▶ _What the task requires_
The line holding "在*InstructorsCourses.aspx.cs*，添加 using 语句：" and every line after it through the end of the entries below: retype these exactly and nothing more.

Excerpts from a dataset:
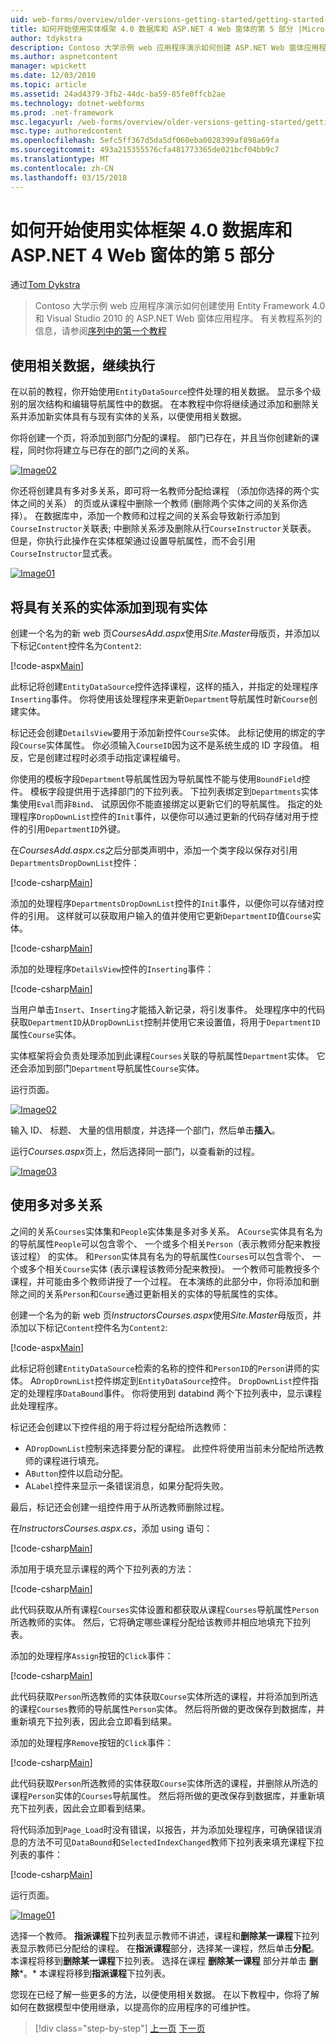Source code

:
 ```yaml
---
uid: web-forms/overview/older-versions-getting-started/getting-started-with-ef/the-entity-framework-and-aspnet-getting-started-part-5
title: 如何开始使用实体框架 4.0 数据库和 ASP.NET 4 Web 窗体的第 5 部分 |Microsoft 文档
author: tdykstra
description: Contoso 大学示例 web 应用程序演示如何创建 ASP.NET Web 窗体应用程序使用实体框架。 该示例应用程序...
ms.author: aspnetcontent
manager: wpickett
ms.date: 12/03/2010
ms.topic: article
ms.assetid: 24ad4379-3fb2-44dc-ba59-85fe0ffcb2ae
ms.technology: dotnet-webforms
ms.prod: .net-framework
msc.legacyurl: /web-forms/overview/older-versions-getting-started/getting-started-with-ef/the-entity-framework-and-aspnet-getting-started-part-5
msc.type: authoredcontent
ms.openlocfilehash: 5efc5ff367d5da5df060eba0028399af898a69fa
ms.sourcegitcommit: 493a215355576cfa481773365de021bcf04bb9c7
ms.translationtype: MT
ms.contentlocale: zh-CN
ms.lasthandoff: 03/15/2018
---
```

<a name="getting-started-with-entity-framework-40-database-first-and-aspnet-4-web-forms---part-5"></a>如何开始使用实体框架 4.0 数据库和 ASP.NET 4 Web 窗体的第 5 部分
====================
通过[Tom Dykstra](https://github.com/tdykstra)

> Contoso 大学示例 web 应用程序演示如何创建使用 Entity Framework 4.0 和 Visual Studio 2010 的 ASP.NET Web 窗体应用程序。 有关教程系列的信息，请参阅[序列中的第一个教程](the-entity-framework-and-aspnet-getting-started-part-1.md)


## <a name="working-with-related-data-continued"></a>使用相关数据，继续执行

在以前的教程，你开始使用`EntityDataSource`控件处理的相关数据。 显示多个级别的层次结构和编辑导航属性中的数据。 在本教程中你将继续通过添加和删除关系并添加新实体具有与现有实体的关系，以便使用相关数据。

你将创建一个页，将添加到部门分配的课程。 部门已存在，并且当你创建新的课程，同时你将建立与已存在的部门之间的关系。

[![Image02](the-entity-framework-and-aspnet-getting-started-part-5/_static/image2.png)](the-entity-framework-and-aspnet-getting-started-part-5/_static/image1.png)

你还将创建具有多对多关系，即可将一名教师分配给课程 （添加你选择的两个实体之间的关系） 的页或从课程中删除一个教师 (删除两个实体之间的关系你选择）。 在数据库中，添加一个教师和过程之间的关系会导致新行添加到`CourseInstructor`关联表; 中删除关系涉及删除从行`CourseInstructor`关联表。 但是，你执行此操作在实体框架通过设置导航属性，而不会引用`CourseInstructor`显式表。

[![Image01](the-entity-framework-and-aspnet-getting-started-part-5/_static/image4.png)](the-entity-framework-and-aspnet-getting-started-part-5/_static/image3.png)

## <a name="adding-an-entity-with-a-relationship-to-an-existing-entity"></a>将具有关系的实体添加到现有实体

创建一个名为的新 web 页*CoursesAdd.aspx*使用*Site.Master*母版页，并添加以下标记`Content`控件名为`Content2`:

[!code-aspx[Main](the-entity-framework-and-aspnet-getting-started-part-5/samples/sample1.aspx)]

此标记将创建`EntityDataSource`控件选择课程，这样的插入，并指定的处理程序`Inserting`事件。 你将使用该处理程序来更新`Department`导航属性时新`Course`创建实体。

标记还会创建`DetailsView`要用于添加新控件`Course`实体。 此标记使用的绑定的字段`Course`实体属性。 你必须输入`CourseID`因为这不是系统生成的 ID 字段值。 相反，它是创建过程时必须手动指定课程编号。

你使用的模板字段`Department`导航属性因为导航属性不能与使用`BoundField`控件。 模板字段提供用于选择部门的下拉列表。 下拉列表绑定到`Departments`实体集使用`Eval`而非`Bind`、 试原因你不能直接绑定以更新它们的导航属性。 指定的处理程序`DropDownList`控件的`Init`事件，以便你可以通过更新的代码存储对用于控件的引用`DepartmentID`外键。

在*CoursesAdd.aspx.cs*之后分部类声明中，添加一个类字段以保存对引用`DepartmentsDropDownList`控件：

[!code-csharp[Main](the-entity-framework-and-aspnet-getting-started-part-5/samples/sample2.cs)]

添加的处理程序`DepartmentsDropDownList`控件的`Init`事件，以便你可以存储对控件的引用。 这样就可以获取用户输入的值并使用它更新`DepartmentID`值`Course`实体。

[!code-csharp[Main](the-entity-framework-and-aspnet-getting-started-part-5/samples/sample3.cs)]

添加的处理程序`DetailsView`控件的`Inserting`事件：

[!code-csharp[Main](the-entity-framework-and-aspnet-getting-started-part-5/samples/sample4.cs)]

当用户单击`Insert`、`Inserting`才能插入新记录，将引发事件。 处理程序中的代码获取`DepartmentID`从`DropDownList`控制并使用它来设置值，将用于`DepartmentID`属性`Course`实体。

实体框架将会负责处理添加到此课程`Courses`关联的导航属性`Department`实体。 它还会添加到部门`Department`导航属性`Course`实体。

运行页面。

[![Image02](the-entity-framework-and-aspnet-getting-started-part-5/_static/image6.png)](the-entity-framework-and-aspnet-getting-started-part-5/_static/image5.png)

输入 ID、 标题、 大量的信用额度，并选择一个部门，然后单击**插入**。

运行*Courses.aspx*页上，然后选择同一部门，以查看新的过程。

[![Image03](the-entity-framework-and-aspnet-getting-started-part-5/_static/image8.png)](the-entity-framework-and-aspnet-getting-started-part-5/_static/image7.png)

## <a name="working-with-many-to-many-relationships"></a>使用多对多关系

之间的关系`Courses`实体集和`People`实体集是多对多关系。 A`Course`实体具有名为的导航属性`People`可以包含零个、 一个或多个相关`Person`（表示教师分配来教授该过程） 的实体。 和`Person`实体具有名为的导航属性`Courses`可以包含零个、 一个或多个相关`Course`实体 (表示课程该教师分配来教授)。 一个教师可能教授多个课程，并可能由多个教师讲授了一个过程。 在本演练的此部分中，你将添加和删除之间的关系`Person`和`Course`通过更新相关的实体的导航属性的实体。

创建一个名为的新 web 页*InstructorsCourses.aspx*使用*Site.Master*母版页，并添加以下标记`Content`控件名为`Content2`:

[!code-aspx[Main](the-entity-framework-and-aspnet-getting-started-part-5/samples/sample5.aspx)]

此标记将创建`EntityDataSource`检索的名称的控件和`PersonID`的`Person`讲师的实体。 A`DropDrownList`控件绑定到`EntityDataSource`控件。 `DropDownList`控件指定的处理程序`DataBound`事件。 你将使用到 databind 两个下拉列表中，显示课程此处理程序。

标记还会创建以下控件组的用于将过程分配给所选教师：

- A`DropDownList`控制来选择要分配的课程。 此控件将使用当前未分配给所选教师的课程进行填充。
- A`Button`控件以启动分配。
- A`Label`控件来显示一条错误消息，如果分配将失败。

最后，标记还会创建一组控件用于从所选教师删除过程。

在*InstructorsCourses.aspx.cs*，添加 using 语句：

[!code-csharp[Main](the-entity-framework-and-aspnet-getting-started-part-5/samples/sample6.cs)]

添加用于填充显示课程的两个下拉列表的方法：

[!code-csharp[Main](the-entity-framework-and-aspnet-getting-started-part-5/samples/sample7.cs)]

此代码获取从所有课程`Courses`实体设置和都获取从课程`Courses`导航属性`Person`所选教师的实体。 然后，它将确定哪些课程分配给该教师并相应地填充下拉列表。

添加的处理程序`Assign`按钮的`Click`事件：

[!code-csharp[Main](the-entity-framework-and-aspnet-getting-started-part-5/samples/sample8.cs)]

此代码获取`Person`所选教师的实体获取`Course`实体所选的课程，并将添加到所选的课程`Courses`教师的导航属性`Person`实体。 然后将所做的更改保存到数据库，并重新填充下拉列表，因此会立即看到结果。

添加的处理程序`Remove`按钮的`Click`事件：

[!code-csharp[Main](the-entity-framework-and-aspnet-getting-started-part-5/samples/sample9.cs)]

此代码获取`Person`所选教师的实体获取`Course`实体所选的课程，并删除从所选的课程`Person`实体的`Courses`导航属性。 然后将所做的更改保存到数据库，并重新填充下拉列表，因此会立即看到结果。

将代码添加到`Page_Load`时没有错误，以报告，并为添加处理程序，可确保错误消息的方法不可见`DataBound`和`SelectedIndexChanged`教师下拉列表来填充课程下拉列表的事件：

[!code-csharp[Main](the-entity-framework-and-aspnet-getting-started-part-5/samples/sample10.cs)]

运行页面。

[![Image01](the-entity-framework-and-aspnet-getting-started-part-5/_static/image10.png)](the-entity-framework-and-aspnet-getting-started-part-5/_static/image9.png)

选择一个教师。 **指派课程**下拉列表显示教师不讲述，课程和**删除某一课程**下拉列表显示教师已分配给的课程。 在**指派课程**部分，选择某一课程，然后单击**分配**。 本课程将移到**删除某一课程**下拉列表。 选择在课程 **删除某一课程** 部分并单击 **删除***。* 本课程将移到**指派课程**下拉列表。

您现在已经了解一些更多的方法，以便使用相关数据。 在以下教程中，你将了解如何在数据模型中使用继承，以提高你的应用程序的可维护性。

>[!div class="step-by-step"]
[上一页](the-entity-framework-and-aspnet-getting-started-part-4.md)
[下一页](the-entity-framework-and-aspnet-getting-started-part-6.md)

▶ _Response to the exercise_
在*InstructorsCourses.aspx.cs*，添加 using 语句：

[!code-csharp[Main](the-entity-framework-and-aspnet-getting-started-part-5/samples/sample6.cs)]

添加用于填充显示课程的两个下拉列表的方法：

[!code-csharp[Main](the-entity-framework-and-aspnet-getting-started-part-5/samples/sample7.cs)]

此代码获取从所有课程`Courses`实体设置和都获取从课程`Courses`导航属性`Person`所选教师的实体。 然后，它将确定哪些课程分配给该教师并相应地填充下拉列表。

添加的处理程序`Assign`按钮的`Click`事件：

[!code-csharp[Main](the-entity-framework-and-aspnet-getting-started-part-5/samples/sample8.cs)]

此代码获取`Person`所选教师的实体获取`Course`实体所选的课程，并将添加到所选的课程`Courses`教师的导航属性`Person`实体。 然后将所做的更改保存到数据库，并重新填充下拉列表，因此会立即看到结果。

添加的处理程序`Remove`按钮的`Click`事件：

[!code-csharp[Main](the-entity-framework-and-aspnet-getting-started-part-5/samples/sample9.cs)]

此代码获取`Person`所选教师的实体获取`Course`实体所选的课程，并删除从所选的课程`Person`实体的`Courses`导航属性。 然后将所做的更改保存到数据库，并重新填充下拉列表，因此会立即看到结果。

将代码添加到`Page_Load`时没有错误，以报告，并为添加处理程序，可确保错误消息的方法不可见`DataBound`和`SelectedIndexChanged`教师下拉列表来填充课程下拉列表的事件：

[!code-csharp[Main](the-entity-framework-and-aspnet-getting-started-part-5/samples/sample10.cs)]

运行页面。

[![Image01](the-entity-framework-and-aspnet-getting-started-part-5/_static/image10.png)](the-entity-framework-and-aspnet-getting-started-part-5/_static/image9.png)

选择一个教师。 **指派课程**下拉列表显示教师不讲述，课程和**删除某一课程**下拉列表显示教师已分配给的课程。 在**指派课程**部分，选择某一课程，然后单击**分配**。 本课程将移到**删除某一课程**下拉列表。 选择在课程 **删除某一课程** 部分并单击 **删除***。* 本课程将移到**指派课程**下拉列表。

您现在已经了解一些更多的方法，以便使用相关数据。 在以下教程中，你将了解如何在数据模型中使用继承，以提高你的应用程序的可维护性。

>[!div class="step-by-step"]
[上一页](the-entity-framework-and-aspnet-getting-started-part-4.md)
[下一页](the-entity-framework-and-aspnet-getting-started-part-6.md)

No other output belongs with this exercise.